§ RECORDS PROVIDED

━━━━━━━━

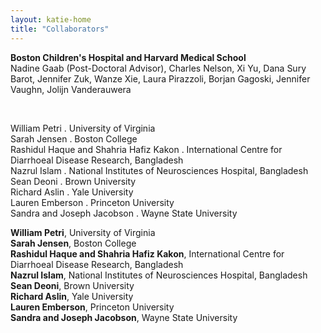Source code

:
 ```yaml
---
layout: katie-home
title: "Collaborators"
---
```


<span style="font-weight: bold; font-size:1em;">Boston Children's Hospital and Harvard Medical School</span>  
Nadine Gaab (Post-Doctoral Advisor), Charles Nelson, Xi Yu, Dana Sury Barot, Jennifer Zuk, Wanze Xie, Laura Pirazzoli, Borjan Gagoski, Jennifer Vaughn, Jolijn Vanderauwera  

  <br/>
  
William Petri . University of Virginia  
Sarah Jensen . Boston College  
Rashidul Haque and Shahria Hafiz Kakon . International Centre for Diarrhoeal Disease Research, Bangladesh  
Nazrul Islam . National Institutes of Neurosciences Hospital, Bangladesh  
Sean Deoni . Brown University   
Richard Aslin . Yale University   
Lauren Emberson . Princeton University  
Sandra and Joseph Jacobson . Wayne State University  
  
  
  
  
  
<span style="font-weight: bold; font-size:1em;">William Petri</span>, University of Virginia  
<span style="font-weight: bold; font-size:1em;">Sarah Jensen</span>, Boston College  
<span style="font-weight: bold; font-size:1em;">Rashidul Haque and Shahria Hafiz Kakon</span>, International Centre for Diarrhoeal Disease Research, Bangladesh  
<span style="font-weight: bold; font-size:1em;">Nazrul Islam</span>, National Institutes of Neurosciences Hospital, Bangladesh  
<span style="font-weight: bold; font-size:1em;">Sean Deoni</span>, Brown University   
<span style="font-weight: bold; font-size:1em;">Richard Aslin</span>, Yale University   
<span style="font-weight: bold; font-size:1em;">Lauren Emberson</span>, Princeton University  
<span style="font-weight: bold; font-size:1em;">Sandra and Joseph Jacobson</span>, Wayne State University


<!--
Sara Sanchez-Alonso, Yale University  
Claire Kabdebon, Yale University
Sagi Jaffe-Dax, Princeton University  
-->

<!--stackedit_data:
eyJoaXN0b3J5IjpbLTYxOTc0MjMyOCwxODcwOTgyMzI2LDc4Nz
Q2NjY0N119
-->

━━━━━━━━

§ THE PROBLEM
Precisely the lines between those holding "Jensen</span>, Boston College" and "Islam</span>, National Institutes", inclusive, are to be reproduced from the listing above, with nothing added.

§ REPLY
<span style="font-weight: bold; font-size:1em;">Sarah Jensen</span>, Boston College  
<span style="font-weight: bold; font-size:1em;">Rashidul Haque and Shahria Hafiz Kakon</span>, International Centre for Diarrhoeal Disease Research, Bangladesh  
<span style="font-weight: bold; font-size:1em;">Nazrul Islam</span>, National Institutes of Neurosciences Hospital, Bangladesh  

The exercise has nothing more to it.